• [RECORD EXTRACTS]
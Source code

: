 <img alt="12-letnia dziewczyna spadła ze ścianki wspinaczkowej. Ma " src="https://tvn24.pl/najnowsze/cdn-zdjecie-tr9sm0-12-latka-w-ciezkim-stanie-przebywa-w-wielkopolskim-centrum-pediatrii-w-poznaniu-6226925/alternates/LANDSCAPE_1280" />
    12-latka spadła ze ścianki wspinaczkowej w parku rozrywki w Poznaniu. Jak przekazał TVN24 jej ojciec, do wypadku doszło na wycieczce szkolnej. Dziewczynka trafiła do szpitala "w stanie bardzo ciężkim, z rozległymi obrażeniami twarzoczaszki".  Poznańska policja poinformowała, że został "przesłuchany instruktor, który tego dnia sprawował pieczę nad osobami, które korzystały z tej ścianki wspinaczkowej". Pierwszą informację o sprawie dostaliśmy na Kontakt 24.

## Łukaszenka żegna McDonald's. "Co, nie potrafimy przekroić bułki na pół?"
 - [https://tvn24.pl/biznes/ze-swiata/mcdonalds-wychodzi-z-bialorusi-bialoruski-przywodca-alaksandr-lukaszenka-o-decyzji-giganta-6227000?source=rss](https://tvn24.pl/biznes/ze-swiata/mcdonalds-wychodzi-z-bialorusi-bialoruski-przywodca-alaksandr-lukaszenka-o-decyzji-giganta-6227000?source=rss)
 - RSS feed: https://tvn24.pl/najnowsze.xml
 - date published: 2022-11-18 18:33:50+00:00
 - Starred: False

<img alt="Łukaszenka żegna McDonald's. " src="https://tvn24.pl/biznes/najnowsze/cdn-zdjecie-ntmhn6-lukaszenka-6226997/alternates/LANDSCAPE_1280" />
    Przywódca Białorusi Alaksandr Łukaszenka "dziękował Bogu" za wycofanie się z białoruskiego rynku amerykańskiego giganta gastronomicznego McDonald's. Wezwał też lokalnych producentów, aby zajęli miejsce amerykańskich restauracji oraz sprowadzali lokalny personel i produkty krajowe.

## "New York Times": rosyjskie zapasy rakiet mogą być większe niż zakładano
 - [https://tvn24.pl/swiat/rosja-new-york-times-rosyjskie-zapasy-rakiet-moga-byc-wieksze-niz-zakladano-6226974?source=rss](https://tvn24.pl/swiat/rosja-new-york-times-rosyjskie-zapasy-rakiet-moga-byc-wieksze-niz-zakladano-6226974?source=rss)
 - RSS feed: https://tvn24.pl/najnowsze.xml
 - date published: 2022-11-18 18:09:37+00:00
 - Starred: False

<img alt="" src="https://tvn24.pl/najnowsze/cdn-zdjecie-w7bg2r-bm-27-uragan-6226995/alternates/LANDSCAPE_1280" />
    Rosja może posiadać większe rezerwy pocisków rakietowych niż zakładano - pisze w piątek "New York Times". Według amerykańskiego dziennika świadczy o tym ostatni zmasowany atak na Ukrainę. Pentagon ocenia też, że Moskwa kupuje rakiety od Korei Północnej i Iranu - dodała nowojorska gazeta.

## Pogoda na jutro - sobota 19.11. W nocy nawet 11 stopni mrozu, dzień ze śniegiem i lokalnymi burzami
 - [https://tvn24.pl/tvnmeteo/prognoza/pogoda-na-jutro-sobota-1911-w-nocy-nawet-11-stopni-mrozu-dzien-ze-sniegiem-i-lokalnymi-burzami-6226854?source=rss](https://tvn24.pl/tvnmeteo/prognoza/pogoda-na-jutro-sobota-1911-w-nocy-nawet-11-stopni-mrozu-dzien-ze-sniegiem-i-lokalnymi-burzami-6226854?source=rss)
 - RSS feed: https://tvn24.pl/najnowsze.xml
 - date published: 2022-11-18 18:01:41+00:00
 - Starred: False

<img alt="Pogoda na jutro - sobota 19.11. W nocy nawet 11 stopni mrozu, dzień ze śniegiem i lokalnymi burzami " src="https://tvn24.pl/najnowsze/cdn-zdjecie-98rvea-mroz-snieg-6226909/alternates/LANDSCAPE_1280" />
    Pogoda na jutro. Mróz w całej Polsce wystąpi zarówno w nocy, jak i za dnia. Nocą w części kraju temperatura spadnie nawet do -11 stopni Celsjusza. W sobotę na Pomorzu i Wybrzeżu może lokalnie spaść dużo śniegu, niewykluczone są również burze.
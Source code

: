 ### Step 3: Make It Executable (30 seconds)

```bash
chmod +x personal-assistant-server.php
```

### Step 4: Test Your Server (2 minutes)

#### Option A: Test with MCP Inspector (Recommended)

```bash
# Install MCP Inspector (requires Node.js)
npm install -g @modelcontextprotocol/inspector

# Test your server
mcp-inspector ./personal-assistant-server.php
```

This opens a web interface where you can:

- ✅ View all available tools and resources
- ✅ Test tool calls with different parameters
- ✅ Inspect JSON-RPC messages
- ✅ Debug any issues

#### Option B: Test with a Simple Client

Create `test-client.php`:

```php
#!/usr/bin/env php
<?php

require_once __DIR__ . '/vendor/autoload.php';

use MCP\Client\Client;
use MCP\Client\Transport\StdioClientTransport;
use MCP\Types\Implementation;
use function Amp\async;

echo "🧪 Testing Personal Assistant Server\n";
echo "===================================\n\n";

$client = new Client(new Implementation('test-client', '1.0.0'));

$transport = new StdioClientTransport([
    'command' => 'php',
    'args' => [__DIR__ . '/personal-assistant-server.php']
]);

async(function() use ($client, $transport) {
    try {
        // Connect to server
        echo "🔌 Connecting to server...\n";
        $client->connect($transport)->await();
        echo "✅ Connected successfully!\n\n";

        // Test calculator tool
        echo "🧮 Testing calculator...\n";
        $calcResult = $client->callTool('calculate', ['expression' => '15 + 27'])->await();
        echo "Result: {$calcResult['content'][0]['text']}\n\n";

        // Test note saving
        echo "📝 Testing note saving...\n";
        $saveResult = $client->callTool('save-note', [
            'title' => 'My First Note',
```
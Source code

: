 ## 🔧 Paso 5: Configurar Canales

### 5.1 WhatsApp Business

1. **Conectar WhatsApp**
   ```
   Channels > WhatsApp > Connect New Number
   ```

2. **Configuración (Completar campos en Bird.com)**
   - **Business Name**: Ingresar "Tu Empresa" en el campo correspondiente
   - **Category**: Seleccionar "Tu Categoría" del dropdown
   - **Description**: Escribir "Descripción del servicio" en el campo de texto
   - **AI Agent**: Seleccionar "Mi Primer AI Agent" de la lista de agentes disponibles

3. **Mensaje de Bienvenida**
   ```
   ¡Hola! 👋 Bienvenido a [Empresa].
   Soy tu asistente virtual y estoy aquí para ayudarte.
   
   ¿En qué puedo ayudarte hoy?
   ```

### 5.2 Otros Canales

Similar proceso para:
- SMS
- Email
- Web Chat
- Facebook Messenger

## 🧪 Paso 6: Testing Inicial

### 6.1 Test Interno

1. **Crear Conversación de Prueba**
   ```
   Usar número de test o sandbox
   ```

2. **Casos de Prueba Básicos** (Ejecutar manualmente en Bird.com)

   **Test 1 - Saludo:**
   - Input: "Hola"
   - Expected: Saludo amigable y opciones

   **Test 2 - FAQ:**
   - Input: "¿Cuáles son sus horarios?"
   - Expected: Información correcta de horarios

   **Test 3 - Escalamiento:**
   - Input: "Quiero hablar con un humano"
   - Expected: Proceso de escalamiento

• [WHAT YOU ARE ASKED TO DO] Look above for the line holding "- **Business Name**: Ingresar". Print it and every line after it, exactly, through the line holding "2. **Casos de".

• [TASK OUTPUT]
   - **Business Name**: Ingresar "Tu Empresa" en el campo correspondiente
   - **Category**: Seleccionar "Tu Categoría" del dropdown
   - **Description**: Escribir "Descripción del servicio" en el campo de texto
   - **AI Agent**: Seleccionar "Mi Primer AI Agent" de la lista de agentes disponibles

3. **Mensaje de Bienvenida**
   ```
   ¡Hola! 👋 Bienvenido a [Empresa].
   Soy tu asistente virtual y estoy aquí para ayudarte.
   
   ¿En qué puedo ayudarte hoy?
   ```

### 5.2 Otros Canales

Similar proceso para:
- SMS
- Email
- Web Chat
- Facebook Messenger

## 🧪 Paso 6: Testing Inicial

### 6.1 Test Interno

1. **Crear Conversación de Prueba**
   ```
   Usar número de test o sandbox
   ```

2. **Casos de Prueba Básicos** (Ejecutar manualmente en Bird.com)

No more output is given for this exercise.